> Assigned task
Below are the entries; state how many of their lines contain the string "calibration", and nothing more.
*** Opening of Data for review ***
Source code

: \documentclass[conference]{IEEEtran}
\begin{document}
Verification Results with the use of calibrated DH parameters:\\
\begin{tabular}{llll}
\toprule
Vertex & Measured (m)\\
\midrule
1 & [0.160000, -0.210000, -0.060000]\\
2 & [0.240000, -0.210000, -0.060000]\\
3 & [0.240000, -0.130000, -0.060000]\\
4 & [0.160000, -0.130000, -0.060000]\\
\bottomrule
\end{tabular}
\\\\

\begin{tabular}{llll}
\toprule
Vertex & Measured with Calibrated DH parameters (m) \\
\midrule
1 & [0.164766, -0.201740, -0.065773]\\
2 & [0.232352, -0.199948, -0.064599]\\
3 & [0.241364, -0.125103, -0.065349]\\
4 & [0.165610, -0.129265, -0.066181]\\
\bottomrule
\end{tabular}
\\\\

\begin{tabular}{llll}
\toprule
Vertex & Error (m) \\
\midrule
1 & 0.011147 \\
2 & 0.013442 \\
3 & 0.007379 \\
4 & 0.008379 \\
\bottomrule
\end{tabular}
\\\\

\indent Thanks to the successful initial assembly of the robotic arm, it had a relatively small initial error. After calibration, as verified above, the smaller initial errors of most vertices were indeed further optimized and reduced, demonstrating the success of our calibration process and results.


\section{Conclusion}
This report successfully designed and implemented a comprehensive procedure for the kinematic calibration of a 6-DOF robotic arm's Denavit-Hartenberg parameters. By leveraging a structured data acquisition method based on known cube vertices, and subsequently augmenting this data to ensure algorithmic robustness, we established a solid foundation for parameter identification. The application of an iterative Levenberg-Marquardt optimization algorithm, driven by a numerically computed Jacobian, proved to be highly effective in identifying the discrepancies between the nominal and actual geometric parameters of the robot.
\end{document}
*** Close of Data for review ***
> Solution to this problem
2